Je ne suis pas un spécialiste du
Kouzari (ni du Zohar), mais les similitudes que l’on retrouve entre ces deux livres ne constituent pas à mes yeux des preuves qu’il s’agirait d’emprunts de l’un à l’autre.
Tout en respectant la science et l’érudition du
rabbin Charles Touati, je ne suis pas non plus dérangé d’imaginer qu’il ait décidé qu’il s’agisse d’emprunts à la seule vue de la liste dressée par
Even Shmuel (Kauffmann).
Le fait est que les chercheurs « modernes » avaient tendance à vouloir dire que le
Zohar aurait été entièrement rédigé par
Rabbi Moshé de Leon vers 1280
(en niant à Rashbi toute paternité) et ils ne voyaient donc aucun problème à dire que l’auteur du
Zohar aurait repris des passages (ou des idées) du
Kouzari écrit (plus d’)un siècle plus tôt.
Je souligne tout de même que cette "doxa" impute audit
R. Moshé de Leon une volonté de tromper son lectorat en prétendant que
Rashbi en était l’auteur
(afin de mieux vendre son œuvre), s’il en est ainsi, je trouve assez stupide de sa part de reproduire des idées
[qui auraient été typiques] du
Kouzari « publié » un siècle plus tôt, ce qui aurait forcément prouvé que son livre ne datait pas de l’époque de
Rashbi (mais aurait été écrit par un contemporain).

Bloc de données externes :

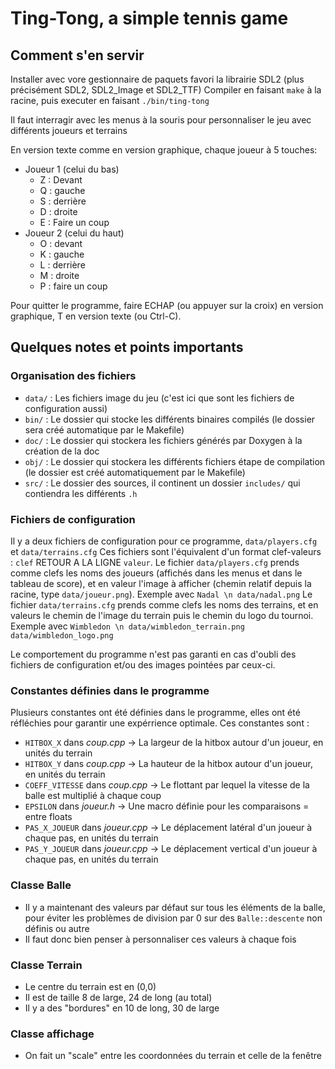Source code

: # Ting-Tong, a simple tennis game

## Comment s'en servir

Installer avec vore gestionnaire de paquets favori la librairie SDL2 (plus précisément SDL2, SDL2_Image et SDL2_TTF)
Compiler en faisant `make` à la racine, puis executer en faisant `./bin/ting-tong`

Il faut interragir avec les menus à la souris pour personnaliser le jeu avec différents joueurs et terrains

En version texte comme en version graphique, chaque joueur à 5 touches:
 - Joueur 1 (celui du bas)
    - Z : Devant
    - Q : gauche
    - S : derrière
    - D : droite
    - E : Faire un coup
 - Joueur 2 (celui du haut)
    - O : devant
    - K : gauche
    - L : derrière
    - M : droite
    - P : faire un coup

Pour quitter le programme, faire ECHAP (ou appuyer sur la croix) en version graphique, T en version texte (ou Ctrl-C).

## Quelques notes et points importants

### Organisation des fichiers
- `data/` : Les fichiers image du jeu (c'est ici que sont les fichiers de configuration aussi)
- `bin/` : Le dossier qui stocke les différents binaires compilés (le dossier sera créé automatique par le Makefile)
- `doc/` : Le dossier qui stockera les fichiers générés par Doxygen à la création de la doc
- `obj/` : Le dossier qui stockera les différents fichiers étape de compilation (le dossier est créé automatiquement par le Makefile)
- `src/` : Le dossier des sources, il continent un dossier `includes/` qui contiendra les différents `.h`

### Fichiers de configuration 

Il y a deux fichiers de configuration pour ce programme, `data/players.cfg` et `data/terrains.cfg`
Ces fichiers sont l'équivalent d'un format clef-valeurs : `clef` RETOUR A LA LIGNE `valeur`.
Le fichier `data/players.cfg` prends comme clefs les noms des joueurs (affichés dans les menus et dans le tableau de score), et en valeur l'image à afficher (chemin relatif depuis la racine, type `data/joueur.png`). Exemple avec `Nadal \n data/nadal.png`
Le fichier `data/terrains.cfg` prends comme clefs les noms des terrains, et en valeurs le chemin de l'image du terrain puis le chemin du logo du tournoi.
Exemple avec `Wimbledon \n data/wimbledon_terrain.png data/wimbledon_logo.png`

Le comportement du programme n'est pas garanti en cas d'oubli des fichiers de configuration et/ou des images pointées par ceux-ci.

### Constantes définies dans le programme

Plusieurs constantes ont été définies dans le programme, elles ont été réfléchies pour garantir une expérrience optimale.
Ces constantes sont :
 - `HITBOX_X` dans *coup.cpp* -> La largeur de la hitbox autour d'un joueur, en unités du terrain
 - `HITBOX_Y` dans *coup.cpp* -> La hauteur de la hitbox autour d'un joueur, en unités du terrain
 - `COEFF_VITESSE` dans *coup.cpp* -> Le flottant par lequel la vitesse de la balle est multiplié à chaque coup
 - `EPSILON` dans *joueur.h* -> Une macro définie pour les comparaisons = entre floats
 - `PAS_X_JOUEUR` dans *joueur.cpp* -> Le déplacement latéral d'un joueur à chaque pas, en unités du terrain
 - `PAS_Y_JOUEUR` dans *joueur.cpp* -> Le déplacement vertical d'un joueur à chaque pas, en unités du terrain

### Classe Balle
- Il y a maintenant des valeurs par défaut sur tous les éléments de la balle, pour éviter les problèmes de division par 0 sur des `Balle::descente` non définis ou autre
- Il faut donc bien penser à personnaliser ces valeurs à chaque fois

### Classe Terrain
- Le centre du terrain est en (0,0)
- Il est de taille 8 de large, 24 de long (au total)
- Il y a des "bordures" en 10 de long, 30 de large

### Classe affichage
- On fait un "scale" entre les coordonnées du terrain et celle de la fenêtre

Donc selon la théorie de ces chercheurs, on ne devrait pas retrouver dans le
Zohar des emprunts au
Kouzari !
A l’inverse, les partisans du
Zohar écrit « par la main de
Rashbi, mot-à-mot », expliqueront que le
Zohar était caché mais connu des grands sages de chaque génération, ce qui fait que
Rabbi Yehouda Halévy ait pu insérer des idées du
Zohar dans son
Kouzari.
[Pour ma part, j’estime que les deux écoles ont tort, suivant en cela la troisième école, celle du
Yaabets, du
‘Hatam Sofer et de tant d’autres Gdolei Israel, pour qui le
Zohar est un recueil d’enseignements qui trouvent leur source chez
Rashbi et sa Yeshiva et qui inclut d’autres enseignements plus tardifs qui se sont greffés au corps du
Zohar au fil des siècles.]
Pour conclure, puisque nous parlons du
Kouzari, j’indique que si les Ashkenazim l’appellent le « Kouzri »,
Even Shmuel opte pour « Kozari ».
J’ai aussi vu une édition datant (il me semble) de 1660 où il y a une page en latin et le titre y apparaît donc en caractères latins ainsi : « Cosri ».
Aussi,
Gräetz dans
Les Juifs d’Espagne (Paris 1872, p.221), souligne que le nom correctement lu est Khozari
(=Khaf Rafa) (c’est écrit Chozari, selon la graphie germanique, car le livre a été traduit de l’allemand) «
et non Kousari, comme on dit par erreur ».
Ce qui nous fait officiellement cinq manières différentes de lire (/prononcer) ce nom. Celle de
Gräetz semble plus judicieuse mais n’est pas habituelle.